If a line in the entries below includes the string "offline", copy it out.

# Data items
+-------+

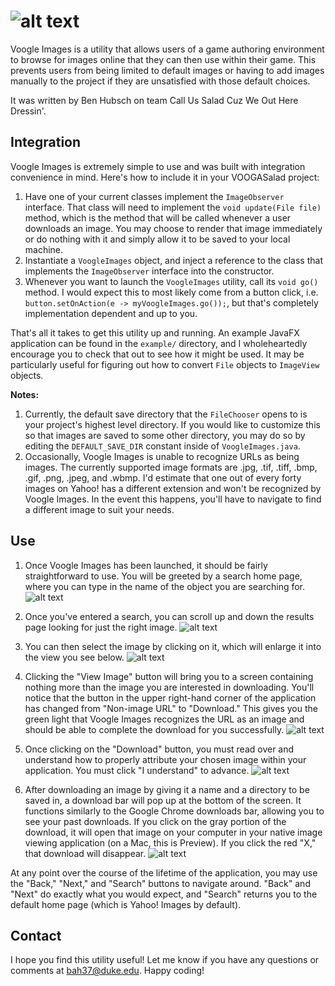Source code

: ![alt text](https://imgur.com/sQcXNmJ.png)
========
Voogle Images is a utility that allows users of a game authoring environment to browse for images online that they can then use within their game. This prevents users from being limited to default images or having to add images manually to the project if they are unsatisfied with those default choices.

It was written by Ben Hubsch on team Call Us Salad Cuz We Out Here Dressin'.

## Integration

Voogle Images is extremely simple to use and was built with integration convenience in mind. Here's how to include it in your VOOGASalad project:

1. Have one of your current classes implement the `ImageObserver` interface. That class will need to implement the `void update(File file)` method, which is the method that will be called whenever a user downloads an image. You may choose to render that image immediately or do nothing with it and simply allow it to be saved to your local machine.
2. Instantiate a `VoogleImages` object, and inject a reference to the class that implements the `ImageObserver` interface into the constructor. 
3. Whenever you want to launch the `VoogleImages` utility, call its `void go()` method. I would expect this to most likely come from a button click, i.e. `button.setOnAction(e -> myVoogleImages.go());`, but that's completely implementation dependent and up to you.

That's all it takes to get this utility up and running. An example JavaFX application can be found in the `example/` directory, and I wholeheartedly encourage you to check that out to see how it might be used. It may be particularly useful for figuring out how to convert `File` objects to `ImageView` objects.

**Notes:** 

1. Currently, the default save directory that the `FileChooser` opens to is your project's highest level directory. If you would like to customize this so that images are saved to some other directory, you may do so by editing the `DEFAULT_SAVE_DIR` constant inside of `VoogleImages.java`.
2. Occasionally, Voogle Images is unable to recognize URLs as being images. The currently supported image formats are .jpg, .tif, .tiff, .bmp, .gif, .png, .jpeg, and .wbmp. I'd estimate that one out of every forty images on Yahoo! has a different extension and won't be recognized by Voogle Images. In the event this happens, you'll have to navigate to find a different image to suit your needs.

## Use

1. Once Voogle Images has been launched, it should be fairly straightforward to use. You will be greeted by a search home page, where you can type in the name of the object you are searching for. ![alt text](https://imgur.com/xjY4eS9.png)

2. Once you've entered a search, you can scroll up and down the results page looking for just the right image. ![alt text](https://imgur.com/7P3VLhw.png)

3. You can then select the image by clicking on it, which will enlarge it into the view you see below. ![alt text](https://imgur.com/2KTfZSW.png)

4.  Clicking the "View Image" button will bring you to a screen containing nothing more than the image you are interested in downloading. You'll notice that the button in the upper right-hand corner of the application has changed from "Non-image URL" to "Download." This gives you the green light that Voogle Images recognizes the URL as an image and should be able to complete the download for you successfully. ![alt text](https://imgur.com/1Z6nq5m.png)

5. Once clicking on the "Download" button, you must read over and understand how to properly attribute your chosen image within your application. You must click "I understand" to advance. ![alt text](https://imgur.com/cbrxFUU.png)

6. After downloading an image by giving it a name and a directory to be saved in, a download bar will pop up at the bottom of the screen. It functions similarly to the Google Chrome downloads bar, allowing you to see your past downloads. If you click on the gray portion of the download, it will open that image on your computer in your native image viewing application (on a Mac, this is Preview). If you click the red "X," that download will disappear. ![alt text](https://imgur.com/m3tlhhK.png)

At any point over the course of the lifetime of the application, you may use the "Back," "Next," and "Search" buttons to navigate around. "Back" and "Next" do exactly what you would expect, and "Search" returns you to the default home page (which is Yahoo! Images by default).


## Contact

I hope you find this utility useful! Let me know if you have any questions or comments at bah37@duke.edu. Happy coding!
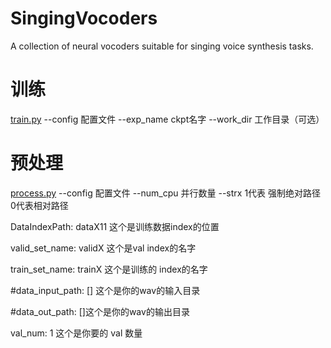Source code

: # SingingVocoders
A collection of neural vocoders suitable for singing voice synthesis tasks.


# 训练

[train.py](train.py) --config 配置文件 --exp_name ckpt名字 --work_dir 工作目录（可选）

# 预处理 

[process.py](process.py) --config 配置文件 --num_cpu 并行数量 --strx 1代表 强制绝对路径 0代表相对路径




DataIndexPath: dataX11   这个是训练数据index的位置

valid_set_name: validX 这个是val index的名字

train_set_name: trainX 这个是训练的 index的名字

#data_input_path: []  这个是你的wav的输入目录

#data_out_path: []这个是你的wav的输出目录

val_num: 1 这个是你要的 val 数量 





































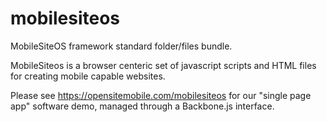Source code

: mobilesiteos
============

MobileSiteOS framework standard folder/files bundle.

MobileSiteos is a browser centeric set of javascript scripts and HTML files for creating mobile capable websites.

Please see https://opensitemobile.com/mobilesiteos for our "single page app" software demo, managed through a Backbone.js interface.

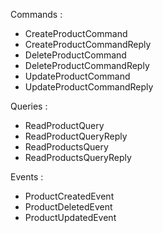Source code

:Commands : 
- CreateProductCommand
- CreateProductCommandReply
- DeleteProductCommand
- DeleteProductCommandReply
- UpdateProductCommand
- UpdateProductCommandReply

Queries :
 - ReadProductQuery
 - ReadProductQueryReply
 - ReadProductsQuery
 - ReadProductsQueryReply

Events :
 - ProductCreatedEvent
 - ProductDeletedEvent
 - ProductUpdatedEvent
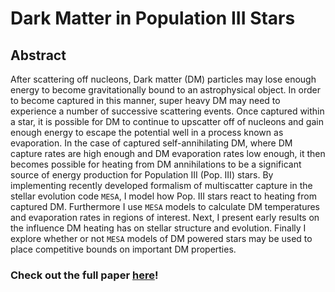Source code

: # Dark Matter in Population III Stars
## Abstract
After scattering off nucleons, Dark matter (DM) particles may lose enough energy to become gravitationally bound to an astrophysical object.
In order to become captured in this manner, super heavy DM may need to experience a number of successive scattering events.
Once captured within a star, it is possible for DM to continue to upscatter off of nucleons and gain enough energy to escape the potential well in a process known as evaporation.
In the case of captured self-annihilating DM, where DM capture rates are high enough and DM evaporation rates low enough, it then becomes possible for heating from DM annihilations to be a significant source of energy production for Population III (Pop. III) stars. 
By implementing recently developed formalism of multiscatter capture in the stellar evolution code `MESA`, I model how Pop. III stars react to heating from captured DM.
Furthermore I use `MESA` models to calculate DM temperatures and evaporation rates in regions of interest.
Next, I present early results on the influence DM heating has on stellar structure and evolution.
Finally I explore whether or not `MESA` models of DM powered stars may be used to place competitive bounds on important DM properties.
### Check out the full paper [here](./paper/ms.pdf)!
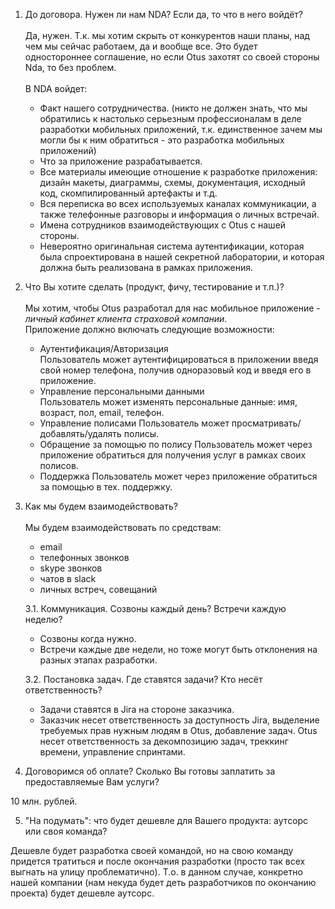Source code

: 1. До договора. Нужен ли нам NDA? Если да, то что в него войдёт?
<br/><br/>
Да, нужен. Т.к. мы хотим скрыть от конкурентов наши планы, над чем мы сейчас
работаем, да и вообще все. Это будет одностороннее соглашение, но если Otus 
захотят со своей стороны Nda, то без проблем.
<br/><br/>
В NDA войдет:
    * Факт нашего сотрудничества. (никто не должен знать, что мы обратились к настолько
    серьезным профессионалам в деле разработки мобильных приложений, т.к. единственное
    зачем мы могли бы к ним обратиться - это разработка мобильных приложений)
    * Что за приложение разрабатывается.
    * Все материалы имеющие отношение к разработке приложения: дизайн макеты, диаграммы,
    схемы, документация, исходный код, скомпилированный артефакты и т.д.
    * Вся переписка во всех используемых каналах коммуникации, а также телефонные разговоры
    и информация о личных встречай.
    * Имена сотрудников взаимодействующих с Otus с нашей стороны.
    * Невероятно оригинальная система аутентификации, которая была спроектирована в нашей
    секретной лаборатории, и которая должна быть реализована в рамках приложения.

2. Что Вы хотите сделать (продукт, фичу, тестирование и т.п.)?
<br/><br/>
Мы хотим, чтобы Otus разработал для нас мобильное приложение - *личный кабинет клиента
страховой компании*. \
Приложение должно включать следующие возможности:
    * Аутентификация/Авторизация \
    Пользователь может аутентифицироваться в приложении введя свой номер телефона, получив
    одноразовый код и введя его в приложение.  
    * Управление персональными данными \
    Пользователь может изменять персональные данные: имя, возраст, пол, email, телефон.
    * Управление полисами
    Пользователь может просматривать/добавлять/удалять полисы.
    * Обращение за помощью по полису
    Пользователь может через приложение обратиться для получения услуг в рамках своих полисов.
    * Поддержка
    Пользователь может через приложение обратиться за помощью в тех. поддержку.

3. Как мы будем взаимодействовать?
<br/><br/>
Мы будем взаимодействовать по средствам:
    * email
    * телефонных звонков
    * skype звонков
    * чатов в slack
    * личных встреч, совещаний
   
    3.1. Коммуникация. Созвоны каждый день? Встречи каждую неделю? 
   
    * Созвоны когда нужно. 
    * Встречи каждые две недели, но тоже могут быть отклонения на разных этапах разработки.
    
    3.2. Постановка задач. Где ставятся задачи? Кто несёт ответственность?
    
    * Задачи ставятся в Jira на стороне заказчика.
    * Заказчик несет ответственность за доступность Jira, выделение требуемых прав нужным
    людям в Otus, добавление задач. Otus несет ответственность за декомпозицию
    задач, треккинг времени, управление спринтами.

4. Договоримся об оплате? Сколько Вы готовы заплатить за предоставляемые Вам услуги?

10 млн. рублей.

5. "На подумать": что будет дешевле для Вашего продукта: аутсорс или своя команда?

Дешевле будет разработка своей командой, но на свою команду придется тратиться и после
окончания разработки (просто так всех выгнать на улицу проблематично). Т.о. в данном случае,
конкретно нашей компании (нам некуда будет деть разработчиков по окончанию проекта) будет
дешевле аутсорс.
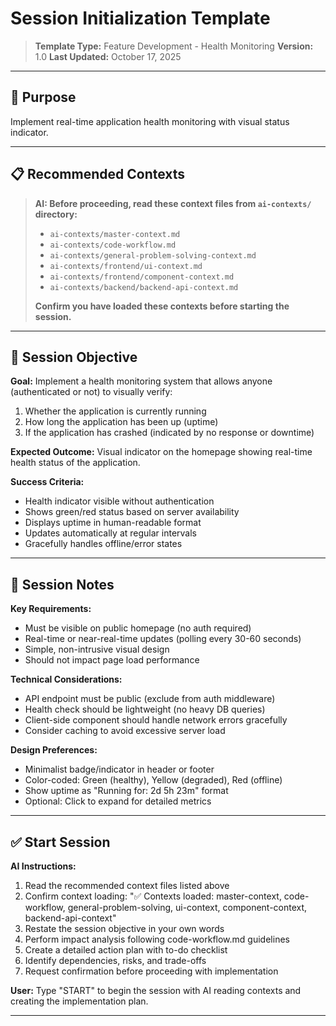 # Session Initialization Template

> **Template Type:** Feature Development - Health Monitoring
> **Version:** 1.0
> **Last Updated:** October 17, 2025

---

## 🎯 Purpose

Implement real-time application health monitoring with visual status indicator.

---

## 📋 Recommended Contexts

> **AI: Before proceeding, read these context files from `ai-contexts/` directory:**
> - `ai-contexts/master-context.md`
> - `ai-contexts/code-workflow.md`
> - `ai-contexts/general-problem-solving-context.md`
> - `ai-contexts/frontend/ui-context.md`
> - `ai-contexts/frontend/component-context.md`
> - `ai-contexts/backend/backend-api-context.md`
>
> **Confirm you have loaded these contexts before starting the session.**

---

## 🚀 Session Objective

**Goal:**
Implement a health monitoring system that allows anyone (authenticated or not) to visually verify:
1. Whether the application is currently running
2. How long the application has been up (uptime)
3. If the application has crashed (indicated by no response or downtime)

**Expected Outcome:**
Visual indicator on the homepage showing real-time health status of the application.

**Success Criteria:**
- Health indicator visible without authentication
- Shows green/red status based on server availability
- Displays uptime in human-readable format
- Updates automatically at regular intervals
- Gracefully handles offline/error states

---

## 📝 Session Notes

**Key Requirements:**
- Must be visible on public homepage (no auth required)
- Real-time or near-real-time updates (polling every 30-60 seconds)
- Simple, non-intrusive visual design
- Should not impact page load performance

**Technical Considerations:**
- API endpoint must be public (exclude from auth middleware)
- Health check should be lightweight (no heavy DB queries)
- Client-side component should handle network errors gracefully
- Consider caching to avoid excessive server load

**Design Preferences:**
- Minimalist badge/indicator in header or footer
- Color-coded: Green (healthy), Yellow (degraded), Red (offline)
- Show uptime as "Running for: 2d 5h 23m" format
- Optional: Click to expand for detailed metrics

---

## ✅ Start Session

**AI Instructions:**
1. Read the recommended context files listed above
2. Confirm context loading: "✅ Contexts loaded: master-context, code-workflow, general-problem-solving, ui-context, component-context, backend-api-context"
3. Restate the session objective in your own words
4. Perform impact analysis following code-workflow.md guidelines
5. Create a detailed action plan with to-do checklist
6. Identify dependencies, risks, and trade-offs
7. Request confirmation before proceeding with implementation

**User:** Type "START" to begin the session with AI reading contexts and creating the implementation plan.

---
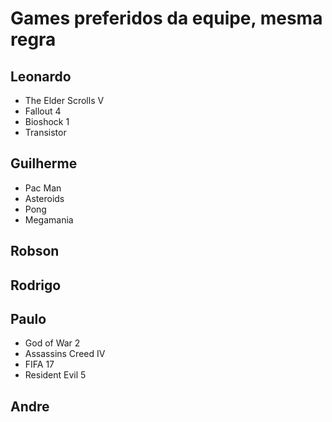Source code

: # Games preferidos da equipe, mesma regra

## Leonardo

* The Elder Scrolls V
* Fallout 4
* Bioshock 1
* Transistor

## Guilherme

* Pac Man 
* Asteroids
* Pong
* Megamania

## Robson

## Rodrigo

## Paulo

* God of War 2
* Assassins Creed IV
* FIFA 17
* Resident Evil 5

## Andre
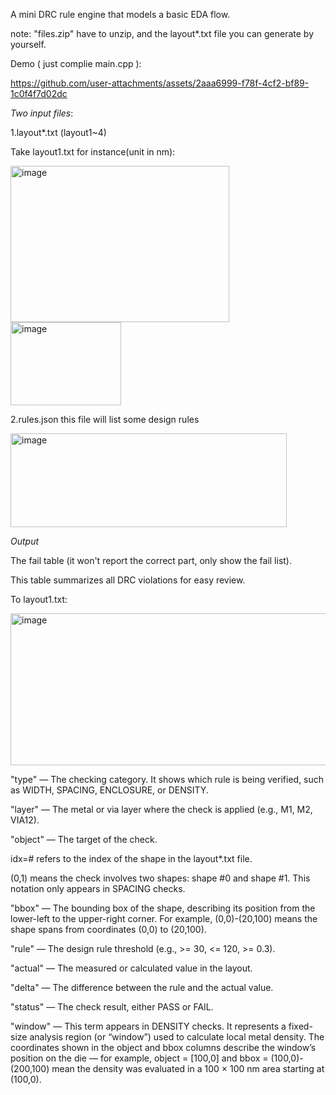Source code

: A mini DRC rule engine that models a basic EDA flow.

note: "files.zip" have to unzip, and the layout*.txt file you can generate by yourself.

Demo ( just complie main.cpp ): 

https://github.com/user-attachments/assets/2aaa6999-f78f-4cf2-bf89-1c0f4f7d02dc

*Two input files*: 

1.layout*.txt (layout1~4)
   
Take layout1.txt for instance(unit in nm):

<img width="350" height="250" alt="image" src="https://github.com/user-attachments/assets/08d76889-804c-4d6b-b87d-d77c56824167" />

<img width="177" height="133" alt="image" src="https://github.com/user-attachments/assets/037cda5d-7a07-4118-af29-c61aed53dec0" />

2.rules.json 
this file will list some design rules

<img width="442" height="150" alt="image" src="https://github.com/user-attachments/assets/fb878f8a-0da3-4a21-a6ee-0dfc2a8ec61b" />


*Output*

The fail table (it won't report the correct part, only show the fail list).

This table summarizes all DRC violations for easy review.

To layout1.txt:

<img width="1323" height="243" alt="image" src="https://github.com/user-attachments/assets/3822d8c1-52d8-4dd6-af3c-552951c59ed5" />

"type" — The checking category. It shows which rule is being verified, such as WIDTH, SPACING, ENCLOSURE, or DENSITY.

"layer" — The metal or via layer where the check is applied (e.g., M1, M2, VIA12).

"object" — The target of the check.

idx=# refers to the index of the shape in the layout*.txt file.

(0,1) means the check involves two shapes: shape #0 and shape #1.
This notation only appears in SPACING checks.

"bbox" — The bounding box of the shape, describing its position from the lower-left to the upper-right corner.
For example, (0,0)-(20,100) means the shape spans from coordinates (0,0) to (20,100).

"rule" — The design rule threshold (e.g., >= 30, <= 120, >= 0.3).

"actual" — The measured or calculated value in the layout.

"delta" — The difference between the rule and the actual value.

"status" — The check result, either PASS or FAIL.

"window" — This term appears in DENSITY checks.
It represents a fixed-size analysis region (or “window”) used to calculate local metal density.
The coordinates shown in the object and bbox columns describe the window’s position on the die —
for example, object = [100,0] and bbox = (100,0)-(200,100) mean the density was evaluated in a 100 × 100 nm area starting at (100,0).

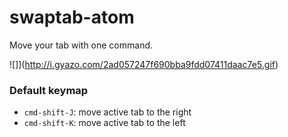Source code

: # swaptab-atom

Move your tab with one command.

![]](http://i.gyazo.com/2ad057247f690bba9fdd07411daac7e5.gif)

### Default keymap
- `cmd-shift-J`: move active tab to the right
- `cmd-shift-K`: move active tab to the left
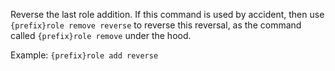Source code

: Reverse the last role addition. If this command is used by accident, then use `{prefix}role remove reverse` to reverse this reversal, as the command called `{prefix}role remove` under the hood.

Example: `{prefix}role add reverse`
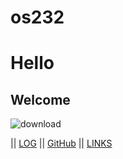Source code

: # os232
# Hello
## Welcome 
![download](https://github.com/Marsupilamieue/os232/assets/111985990/a460f3e5-2152-43e2-bd02-9f1799597300)

||  [LOG](TXT/mylog.txt) || [GitHub](https://github.com/Marsupilamieue) || [LINKS](/LINKS)

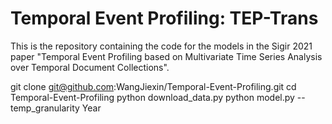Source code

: # Temporal Event Profiling: TEP-Trans

This is the repository containing the code for the models in the Sigir 2021 paper "Temporal Event Profiling based on Multivariate Time Series Analysis over Temporal Document Collections".

git clone git@github.com:WangJiexin/Temporal-Event-Profiling.git
cd Temporal-Event-Profiling
python download_data.py
python model.py --temp_granularity Year
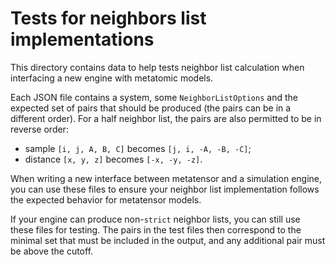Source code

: # Tests for neighbors list implementations

This directory contains data to help tests neighbor list calculation when
interfacing a new engine with metatomic models.

Each JSON file contains a system, some `NeighborListOptions` and the expected
set of pairs that should be produced (the pairs can be in a different order).
For a half neighbor list, the pairs are also permitted to be in reverse order:

- sample `[i, j, A, B, C]` becomes `[j, i, -A, -B, -C]`;
- distance `[x, y, z]` becomes `[-x, -y, -z]`.


When writing a new interface between metatensor and a simulation engine, you can
use these files to ensure your neighbor list implementation follows the expected
behavior for metatensor models.

If your engine can produce non-`strict` neighbor lists, you can still use these
files for testing. The pairs in the test files then correspond to the minimal
set that must be included in the output, and any additional pair must be above
the cutoff.
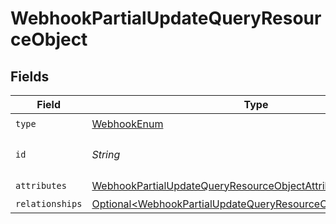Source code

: # WebhookPartialUpdateQueryResourceObject


## Fields

| Field                                                                                                                                              | Type                                                                                                                                               | Required                                                                                                                                           | Description                                                                                                                                        |
| -------------------------------------------------------------------------------------------------------------------------------------------------- | -------------------------------------------------------------------------------------------------------------------------------------------------- | -------------------------------------------------------------------------------------------------------------------------------------------------- | -------------------------------------------------------------------------------------------------------------------------------------------------- |
| `type`                                                                                                                                             | [WebhookEnum](../../models/components/WebhookEnum.md)                                                                                              | :heavy_check_mark:                                                                                                                                 | N/A                                                                                                                                                |
| `id`                                                                                                                                               | *String*                                                                                                                                           | :heavy_check_mark:                                                                                                                                 | The ID of the webhook.                                                                                                                             |
| `attributes`                                                                                                                                       | [WebhookPartialUpdateQueryResourceObjectAttributes](../../models/components/WebhookPartialUpdateQueryResourceObjectAttributes.md)                  | :heavy_check_mark:                                                                                                                                 | N/A                                                                                                                                                |
| `relationships`                                                                                                                                    | [Optional\<WebhookPartialUpdateQueryResourceObjectRelationships>](../../models/components/WebhookPartialUpdateQueryResourceObjectRelationships.md) | :heavy_minus_sign:                                                                                                                                 | N/A                                                                                                                                                |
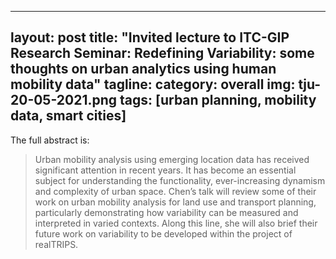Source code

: 
---
layout: post
title: "Invited lecture to ITC-GIP Research Seminar: Redefining Variability: some thoughts on urban analytics using human mobility data"
tagline:
category: overall
img: tju-20-05-2021.png
tags: [urban planning, mobility data, smart cities]
---


The full abstract is:


<blockquote>

Urban mobility analysis using emerging location data has received significant attention in recent years. It has become an essential subject for understanding the functionality, ever-increasing dynamism and complexity of urban space. Chen’s talk will review some of their work on urban mobility analysis for land use and transport planning, particularly demonstrating how variability can be measured and interpreted in varied contexts. Along this line, she will also brief their future work on variability to be developed within the project of realTRIPS.
 
</blockquote>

+-------+

# YOUR RESPONSE
- Gracefully handles offline/error states
- Color-coded: Green (healthy), Yellow (degraded), Red (offline)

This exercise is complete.